I often wonder what this country was like when people settled and cleared it. How did they get rid of so many stumps let alone cutting and disposing of all the trees? There were no dozers of course. All hand work and teams of mules and horses. I just filled a big hole down front and I have no idea where it came from. Like a sinkhole but we just don’t have that. I wonder if it was a big tree stump hole or hog wallow. 30’ in diameter and about 6’ deep.

There are hillocks out in pastures all over this country. Some said they were mounds from Indian camps. They are just places where brush was pushed up, burned and rotted.
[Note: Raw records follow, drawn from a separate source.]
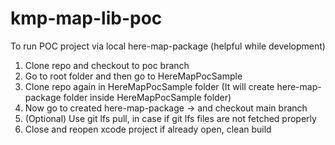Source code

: # kmp-map-lib-poc

To run POC project via local here-map-package (helpful while development)

1. Clone repo and checkout to poc branch
2. Go to root folder and then go to HereMapPocSample
3. Clone repo again in HereMapPocSample folder (It will create here-map-package folder inside HereMapPocSample folder)
4. Now go to created here-map-package -> and checkout main branch
5. (Optional) Use git lfs pull, in case if git lfs files are not fetched properly
6. Close and reopen xcode project if already open, clean build
    



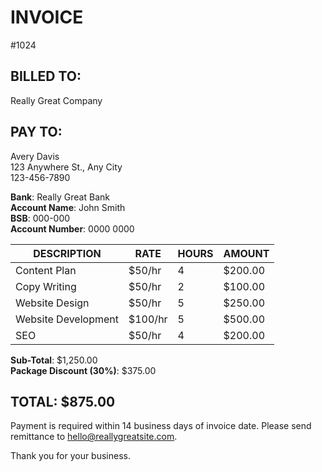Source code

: # INVOICE

#1024

## BILLED TO: 
Really Great Company  
## PAY TO: 
Avery Davis  
123 Anywhere St., Any City  
123-456-7890  

**Bank**: Really Great Bank  
**Account Name**: John Smith  
**BSB**: 000-000  
**Account Number**: 0000 0000  

| DESCRIPTION          | RATE   | HOURS | AMOUNT   |
|----------------------|--------|-------|----------|
| Content Plan         | $50/hr | 4     | $200.00  |
| Copy Writing         | $50/hr | 2     | $100.00  |
| Website Design       | $50/hr | 5     | $250.00  |
| Website Development   | $100/hr| 5     | $500.00  |
| SEO                  | $50/hr | 4     | $200.00  |

**Sub-Total**: $1,250.00  
**Package Discount (30%)**: $375.00  

## TOTAL: $875.00

Payment is required within 14 business days of invoice date. Please send remittance to hello@reallygreatsite.com.

Thank you for your business.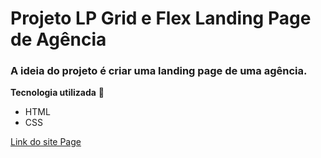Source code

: # Projeto LP Grid e Flex Landing Page de Agência

### A ideia do projeto é criar uma landing page de uma agência.

**Tecnologia utilizada** 🚀

* HTML
* CSS

[Link do site Page](https://josealbertodeev.github.io/projeto-landing-page-com-grid-agencia-xyz/)
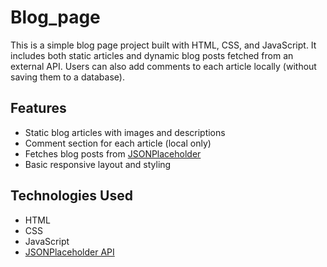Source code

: # Blog_page

This is a simple blog page project built with HTML, CSS, and JavaScript. It includes both static articles and dynamic blog posts fetched from an external API. Users can also add comments to each article locally (without saving them to a database).


## Features

-  Static blog articles with images and descriptions
-  Comment section for each article (local only)
-  Fetches blog posts from [JSONPlaceholder](https://jsonplaceholder.typicode.com/)
-  Basic responsive layout and styling


## Technologies Used

- HTML
- CSS
- JavaScript 
- [JSONPlaceholder API](https://jsonplaceholder.typicode.com/)
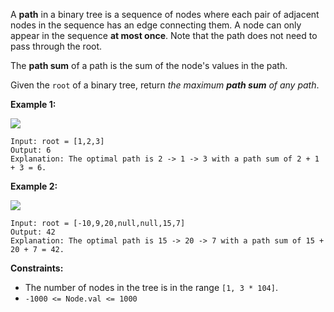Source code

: A **path** in a binary tree is a sequence of nodes where each pair of adjacent
nodes in the sequence has an edge connecting them. A node can only appear in
the sequence **at most once**. Note that the path does not need to pass
through the root.

The **path sum** of a path is the sum of the node's values in the path.

Given the `root` of a binary tree, return _the maximum **path sum** of any
path_.



**Example 1:**

![](https://assets.leetcode.com/uploads/2020/10/13/exx1.jpg)

    
    
    Input: root = [1,2,3]
    Output: 6
    Explanation: The optimal path is 2 -> 1 -> 3 with a path sum of 2 + 1 + 3 = 6.
    

**Example 2:**

![](https://assets.leetcode.com/uploads/2020/10/13/exx2.jpg)

    
    
    Input: root = [-10,9,20,null,null,15,7]
    Output: 42
    Explanation: The optimal path is 15 -> 20 -> 7 with a path sum of 15 + 20 + 7 = 42.
    



**Constraints:**

  * The number of nodes in the tree is in the range `[1, 3 * 104]`.
  * `-1000 <= Node.val <= 1000`

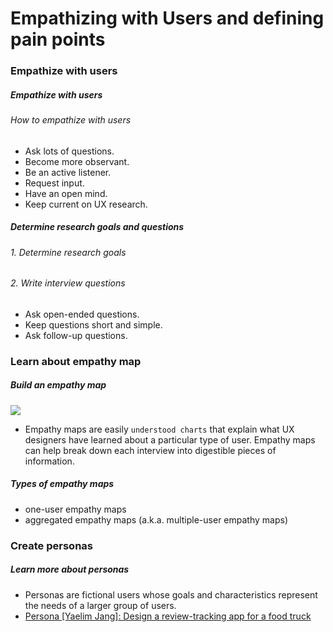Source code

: # Empathizing with Users and defining pain points

### Empathize with users
##### Empathize with users
###### How to empathize with users
- Ask lots of questions.
- Become more observant.
- Be an active listener.
- Request input.
- Have an open mind.
- Keep current on UX research.

##### Determine research goals and questions
###### 1. Determine research goals
###### 2. Write interview questions
- Ask open-ended questions.
- Keep questions short and simple.
- Ask follow-up questions.

### Learn about empathy map
##### Build an empathy map
![](https://d3c33hcgiwev3.cloudfront.net/imageAssetProxy.v1/IyGboVdxTA6hm6FXcVwOoQ_73e134c858034462b26616a168e691f6_Screenshot-2021-03-03-at-2.46.45-PM.png?expiry=1673568000000&hmac=bxrkuSC5ScJwKjM_8I4wXAU8dbrbPABVEHWMclH9OoI)
- Empathy maps are easily `understood charts` that explain what UX designers have learned about a particular type of user. Empathy maps can help break down each interview into digestible pieces of information.
##### Types of empathy maps
- one-user empathy maps
- aggregated empathy maps (a.k.a. multiple-user empathy maps)

### Create personas
##### Learn more about personas
- Personas are fictional users whose goals and characteristics represent the needs of a larger group of users.
- [Persona [Yaelim Jang]: Design a review-tracking app for a food truck](https://docs.google.com/presentation/d/1EdUoe2iZ2zMARPIDBSE27q4nolMYa6S5XZiogBGJshM/edit?usp=sharing)
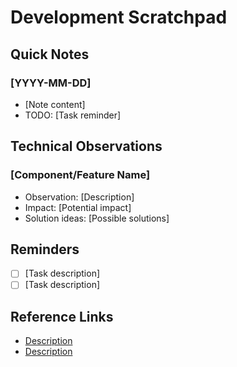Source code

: <!-- 
PURPOSE: This document serves as a flexible space for quick notes, observations,
and reminders during development. It's a living document that helps maintain
context and capture important insights that don't fit elsewhere in the formal
documentation structure.
-->

# Development Scratchpad

## Quick Notes
<!-- Add timestamped notes for quick reference -->
### [YYYY-MM-DD]
- [Note content]
- TODO: [Task reminder]

## Technical Observations
<!-- Document technical insights or challenges -->
### [Component/Feature Name]
- Observation: [Description]
- Impact: [Potential impact]
- Solution ideas: [Possible solutions]

## Reminders
<!-- List important reminders or upcoming tasks -->
- [ ] [Task description]
- [ ] [Task description]

## Reference Links
<!-- Keep track of useful resources -->
- [Description](URL)
- [Description](URL)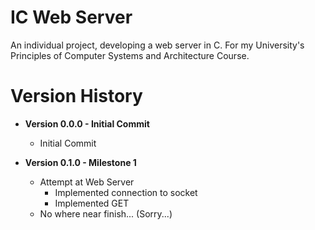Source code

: # IC Web Server
An individual project, developing a web server in C. For my University's Principles of Computer Systems and Architecture Course.

# Version History

* __Version 0.0.0 - Initial Commit__
    * Initial Commit
    
* __Version 0.1.0 - Milestone 1__
    * Attempt at Web Server
        * Implemented connection to socket
        * Implemented GET
    * No where near finish... (Sorry...)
I see in the history column of the paper where the first bales of cotton were brought in this time 100 years ago.

“The first load of cotton from this season’s crop, marketed in the county was brought in Tuesday afternoon by Charlie Knight of Redland, and sold to McDonald and Matthews of this city for eight cents [a pound] in the seed.

The load weighed 1,500 pounds and with an added premium of “$66.75 donated to the grower by the businessmen of the city, brought Knight the sum of $181.75.

J.D. (Daddy) Grimes, of Sadie also in the river bottom, has been one of the first to market for many years but was two days late since his pickers quit him, just before he had completed picking the load oon account of the hot weather.”

Big doings for 1922. Stories just like this from all across the nation in our local histories. That was “only” 100 years ago, 70% of my lifetime, hard to believe. 30 years seems hardly worth the mention now.

I don’t know of any cotton grown anywhere in the county now. Out here where I live there were once two gins in the little town that isn’t either anymore.

So much for my musings, it got too hot outside for me to stack concrete blocks for the Fall raised bed garden. More when the sun arcs a little more to the west.


58 posted on 08/29/2022 10:40:35 AM PDT by Sequoyah101 (Politicians are only marginally good at one thing, being politicians. Otherwise they are fools.)
[ Post Reply | Private Reply | To 53 | View Replies ]


To: Sequoyah101

The sea breeze front is headed our way. Maybe we will get a quarter inch or so. Anytime I see a field around here surrounded by timber I wonder how much effort it took back in the day to create that field. Trees were mostly a nuisance as they wanted land to cultivate. Once the railroads came in, they could haul the lumber off to cities over the horizon. Cotton left here around 1900. Boll weevils, I suspect.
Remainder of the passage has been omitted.